I'm using gdal 3.0.2. I tested downgrading ogr_fdw to 1.0.9 and it went through fine. The bug is only triggered when the restriction is pushed down to gdal.

pramsey commented 4 years ago

Your own build? Platform?

pramsey commented 4 years ago

Note, my clause was pushed down too:

OGR SQL: (id = 'test_id1')
apjoseph commented 4 years ago

I built gdal/postgis/geos/proj from source. Postgres was installed using standard docker base image for 12.1 which is based on debian buster (slim). I purged the build cache and rebuilt a few times last week and the issue recurred. Perhaps it was a temporary issue with postgres packages. I'll build again now and see if the issue is still there.

apjoseph commented 4 years ago

Ok just rebuilt this again and the issue is still showing up unfortunately.

apjoseph commented 4 years ago

@pramsey when you tested this, what version of Postgres were you using? I tested with GDAL 2.4.3 and still had the same issue.

pramsey commented 4 years ago

I'm usually against pg12 on my dev box.

robe2 commented 3 years ago

FWIW it works for me. As an extra data point, it, testing with ogr_fdw 1.0.12 on PostgreSQL 13 windows with GDAL 3.2.0 built

POSTGIS="3.0.2 3.0.2" [EXTENSION] PGSQL="130" GEOS="3.8.1-CAPI-1.13.3" SFCGAL="1.3.8" PROJ="6.3.2" GDAL="GDAL 3.2.0, released 2020/10/26 GDAL_DATA not found" LIBXML="2.9.9" LIBJSON="0.12" LIBPROTOBUF="1.2.1" WAGYU="0.4.3 (Internal)" TOPOLOGY RASTER PostgreSQL 13.0, compiled by Visual C++ build 1914, 64-bit

with expat 2.2.9 (also tried with expat 2.2.10 (that is what the XLSX driver uses I believe) and worked fine there too). My output looks similar to @pramsey .

@apjoseph could you by chance provide the exact test excel file you are using, to rule out Excel version differences. I tried creating the file on an old version of excel 2013 and Office 365. The file sizes are slightly different (on older it clocked in at 7.47 kb and on newer (8.48kb) but both worked.. I've had crazy issues with XLSX files where things would get scrambled and then copying and pasting to a new sheet or saving down to .XLS made it work fine with the ogr driver. Admittedly they are different drivers (XLSX/XLS) but I feel the XLS ogr driver is much more robust than the XLSX one or maybe it's just XLSX is a moving target.

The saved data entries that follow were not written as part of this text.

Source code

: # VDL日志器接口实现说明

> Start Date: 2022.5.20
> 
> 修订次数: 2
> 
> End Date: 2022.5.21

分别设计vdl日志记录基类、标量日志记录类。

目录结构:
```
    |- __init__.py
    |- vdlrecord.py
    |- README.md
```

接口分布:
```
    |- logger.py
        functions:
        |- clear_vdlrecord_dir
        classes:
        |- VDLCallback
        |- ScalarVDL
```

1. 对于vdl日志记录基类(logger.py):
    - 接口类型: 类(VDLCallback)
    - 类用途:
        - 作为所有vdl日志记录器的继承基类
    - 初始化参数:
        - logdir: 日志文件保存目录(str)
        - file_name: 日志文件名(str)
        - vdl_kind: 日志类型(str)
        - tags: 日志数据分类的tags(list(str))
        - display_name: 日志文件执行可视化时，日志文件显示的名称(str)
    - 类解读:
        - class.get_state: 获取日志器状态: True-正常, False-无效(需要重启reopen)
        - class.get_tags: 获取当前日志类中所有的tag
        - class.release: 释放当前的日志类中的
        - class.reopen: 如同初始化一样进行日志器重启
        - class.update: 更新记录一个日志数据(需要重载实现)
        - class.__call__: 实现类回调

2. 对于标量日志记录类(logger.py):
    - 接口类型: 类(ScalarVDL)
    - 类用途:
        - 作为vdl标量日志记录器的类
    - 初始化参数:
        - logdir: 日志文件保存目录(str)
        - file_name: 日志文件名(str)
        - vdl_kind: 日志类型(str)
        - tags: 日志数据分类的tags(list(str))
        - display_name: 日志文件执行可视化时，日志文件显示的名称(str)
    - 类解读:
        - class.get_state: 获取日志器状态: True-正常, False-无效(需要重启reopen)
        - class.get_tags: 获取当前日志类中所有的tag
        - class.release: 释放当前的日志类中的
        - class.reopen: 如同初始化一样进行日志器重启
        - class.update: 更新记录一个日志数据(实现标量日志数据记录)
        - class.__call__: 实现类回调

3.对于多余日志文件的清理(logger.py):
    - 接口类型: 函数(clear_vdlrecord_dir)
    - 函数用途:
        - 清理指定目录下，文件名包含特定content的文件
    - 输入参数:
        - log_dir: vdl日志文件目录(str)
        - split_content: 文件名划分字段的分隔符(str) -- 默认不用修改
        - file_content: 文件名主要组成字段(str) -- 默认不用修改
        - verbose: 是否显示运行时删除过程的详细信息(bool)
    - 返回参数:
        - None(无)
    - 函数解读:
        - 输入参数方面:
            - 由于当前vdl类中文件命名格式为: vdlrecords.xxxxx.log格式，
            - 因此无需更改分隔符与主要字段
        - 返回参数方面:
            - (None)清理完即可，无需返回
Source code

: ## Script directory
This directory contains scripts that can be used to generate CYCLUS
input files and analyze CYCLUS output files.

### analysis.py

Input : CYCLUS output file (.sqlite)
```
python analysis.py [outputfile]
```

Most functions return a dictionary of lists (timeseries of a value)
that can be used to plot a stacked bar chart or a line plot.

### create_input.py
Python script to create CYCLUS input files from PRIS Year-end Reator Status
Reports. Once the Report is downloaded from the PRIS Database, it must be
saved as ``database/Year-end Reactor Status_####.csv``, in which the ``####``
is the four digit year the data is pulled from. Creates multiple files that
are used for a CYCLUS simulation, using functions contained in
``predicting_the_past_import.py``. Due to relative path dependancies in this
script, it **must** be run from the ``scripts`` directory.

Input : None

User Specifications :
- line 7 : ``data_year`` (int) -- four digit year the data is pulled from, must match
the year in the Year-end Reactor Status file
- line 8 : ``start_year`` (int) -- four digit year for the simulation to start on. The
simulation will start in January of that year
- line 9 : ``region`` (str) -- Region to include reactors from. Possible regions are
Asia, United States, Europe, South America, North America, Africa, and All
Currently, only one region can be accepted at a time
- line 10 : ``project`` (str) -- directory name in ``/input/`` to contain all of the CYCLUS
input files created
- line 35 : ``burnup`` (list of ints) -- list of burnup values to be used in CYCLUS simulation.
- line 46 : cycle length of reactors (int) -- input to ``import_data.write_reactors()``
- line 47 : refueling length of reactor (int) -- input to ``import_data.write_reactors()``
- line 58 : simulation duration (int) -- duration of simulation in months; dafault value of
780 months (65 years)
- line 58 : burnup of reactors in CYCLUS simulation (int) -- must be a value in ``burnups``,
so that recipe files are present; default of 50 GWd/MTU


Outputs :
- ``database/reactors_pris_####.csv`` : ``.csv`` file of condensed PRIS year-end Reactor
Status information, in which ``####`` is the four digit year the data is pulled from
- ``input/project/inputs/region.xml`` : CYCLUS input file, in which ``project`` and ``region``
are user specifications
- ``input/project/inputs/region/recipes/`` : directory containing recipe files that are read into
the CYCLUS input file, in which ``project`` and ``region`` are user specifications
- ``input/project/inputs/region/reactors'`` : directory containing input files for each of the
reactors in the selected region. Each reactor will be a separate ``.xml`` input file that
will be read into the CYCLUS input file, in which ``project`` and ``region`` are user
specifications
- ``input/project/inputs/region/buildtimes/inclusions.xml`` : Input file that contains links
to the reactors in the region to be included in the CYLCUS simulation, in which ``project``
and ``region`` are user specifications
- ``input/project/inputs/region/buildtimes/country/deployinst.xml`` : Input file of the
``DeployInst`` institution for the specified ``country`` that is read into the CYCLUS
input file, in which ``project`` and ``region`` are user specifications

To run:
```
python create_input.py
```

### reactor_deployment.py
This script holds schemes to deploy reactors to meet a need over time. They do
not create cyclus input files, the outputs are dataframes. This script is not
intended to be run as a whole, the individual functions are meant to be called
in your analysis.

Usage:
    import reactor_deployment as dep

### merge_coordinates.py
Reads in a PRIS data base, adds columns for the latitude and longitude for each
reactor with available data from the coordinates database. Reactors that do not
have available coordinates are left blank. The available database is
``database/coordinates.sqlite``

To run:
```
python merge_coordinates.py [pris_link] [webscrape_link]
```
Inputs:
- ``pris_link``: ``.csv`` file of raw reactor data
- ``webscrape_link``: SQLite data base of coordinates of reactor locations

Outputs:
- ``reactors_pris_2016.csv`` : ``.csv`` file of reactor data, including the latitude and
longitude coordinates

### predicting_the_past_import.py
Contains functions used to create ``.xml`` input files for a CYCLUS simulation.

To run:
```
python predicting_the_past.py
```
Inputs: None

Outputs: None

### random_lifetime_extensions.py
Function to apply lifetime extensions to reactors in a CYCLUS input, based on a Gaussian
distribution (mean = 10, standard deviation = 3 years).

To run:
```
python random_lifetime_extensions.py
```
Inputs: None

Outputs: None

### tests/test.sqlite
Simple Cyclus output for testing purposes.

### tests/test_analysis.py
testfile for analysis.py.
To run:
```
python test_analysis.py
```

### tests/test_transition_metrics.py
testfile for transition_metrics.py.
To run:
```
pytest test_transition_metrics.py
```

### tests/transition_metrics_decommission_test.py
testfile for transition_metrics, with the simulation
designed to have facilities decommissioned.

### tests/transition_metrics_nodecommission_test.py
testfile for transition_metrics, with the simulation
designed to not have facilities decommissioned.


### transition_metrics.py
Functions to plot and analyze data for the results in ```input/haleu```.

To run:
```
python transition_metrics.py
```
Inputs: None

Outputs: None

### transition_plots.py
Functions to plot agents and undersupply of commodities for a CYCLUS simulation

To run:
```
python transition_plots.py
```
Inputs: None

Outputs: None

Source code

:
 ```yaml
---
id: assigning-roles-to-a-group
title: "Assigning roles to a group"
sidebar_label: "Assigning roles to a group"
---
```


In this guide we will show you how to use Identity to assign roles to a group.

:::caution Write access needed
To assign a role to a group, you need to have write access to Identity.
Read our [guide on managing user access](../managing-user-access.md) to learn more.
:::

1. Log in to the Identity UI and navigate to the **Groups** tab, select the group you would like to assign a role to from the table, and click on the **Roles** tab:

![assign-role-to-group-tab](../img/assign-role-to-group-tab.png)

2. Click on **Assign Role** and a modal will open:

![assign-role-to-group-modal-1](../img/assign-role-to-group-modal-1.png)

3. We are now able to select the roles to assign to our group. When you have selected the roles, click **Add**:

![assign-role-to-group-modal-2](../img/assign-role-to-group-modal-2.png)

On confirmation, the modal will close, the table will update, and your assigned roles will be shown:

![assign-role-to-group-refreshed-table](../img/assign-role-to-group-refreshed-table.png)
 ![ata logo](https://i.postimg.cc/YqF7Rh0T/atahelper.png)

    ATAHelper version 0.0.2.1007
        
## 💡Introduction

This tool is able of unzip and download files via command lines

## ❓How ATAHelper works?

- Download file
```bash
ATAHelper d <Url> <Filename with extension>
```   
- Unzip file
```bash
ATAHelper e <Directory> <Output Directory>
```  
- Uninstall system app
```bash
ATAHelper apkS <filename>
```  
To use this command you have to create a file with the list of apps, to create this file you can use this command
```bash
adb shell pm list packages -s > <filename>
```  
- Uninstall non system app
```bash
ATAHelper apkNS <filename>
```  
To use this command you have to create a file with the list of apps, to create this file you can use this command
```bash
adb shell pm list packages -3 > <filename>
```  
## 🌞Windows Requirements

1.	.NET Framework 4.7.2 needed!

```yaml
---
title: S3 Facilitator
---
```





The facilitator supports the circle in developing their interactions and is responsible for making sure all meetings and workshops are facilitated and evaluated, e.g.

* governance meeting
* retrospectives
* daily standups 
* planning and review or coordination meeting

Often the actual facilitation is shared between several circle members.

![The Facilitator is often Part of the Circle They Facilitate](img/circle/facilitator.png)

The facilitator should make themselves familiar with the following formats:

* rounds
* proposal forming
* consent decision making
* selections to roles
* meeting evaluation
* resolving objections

DEBUG:  GDAL config option 'OGR_XLSX_HEADERS' set to 'FORCE'
DEBUG:  GDAL config option 'CPL_DEBUG' set to 'ON'
DEBUG:  GDAL None [0] GDAL: GDALOpen(c:/fdw_data/test_ogr_fdw.xlsx, this=0000000001A25B30) succeeds as XLSX.
DEBUG:  GDAL None [0] XLSX: Init(Sheet1)
DEBUG:  GDAL None [0] XLSX: Sheet1 has header line
DEBUG:  ogrReadColumnData matched 1 FID, 0 GEOM, 2 FIELDS out of 3 PGSQL COLUMNS
DEBUG:  ogrOperatorIsSupported got operator '='
DEBUG:  OGR SQL: (id = 'test_id1')
DEBUG:  GDAL None [0] GDAL: GDALClose(c:/fdw_data/test_ogr_fdw.xlsx, this=0000000001A25B30)
DEBUG:  GDAL config option 'OGR_XLSX_HEADERS' set to 'FORCE'
DEBUG:  GDAL config option 'CPL_DEBUG' set to 'ON'
DEBUG:  GDAL None [0] GDAL: GDALOpen(c:/fdw_data/test_ogr_fdw.xlsx, this=0000000001A25B30) succeeds as XLSX.
DEBUG:  GDAL None [0] XLSX: Init(Sheet1)
DEBUG:  GDAL None [0] XLSX: Sheet1 has header line
DEBUG:  ogrReadColumnData matched 1 FID, 0 GEOM, 2 FIELDS out of 3 PGSQL COLUMNS
DEBUG:  OGR FDW processed 1 rows from OGR
DEBUG:  GDAL None [0] Mem: 1 features read on layer 'Sheet1'.
DEBUG:  GDAL None [0] GDAL: GDALClose(c:/fdw_data/test_ogr_fdw.xlsx, this=0000000001A25B30)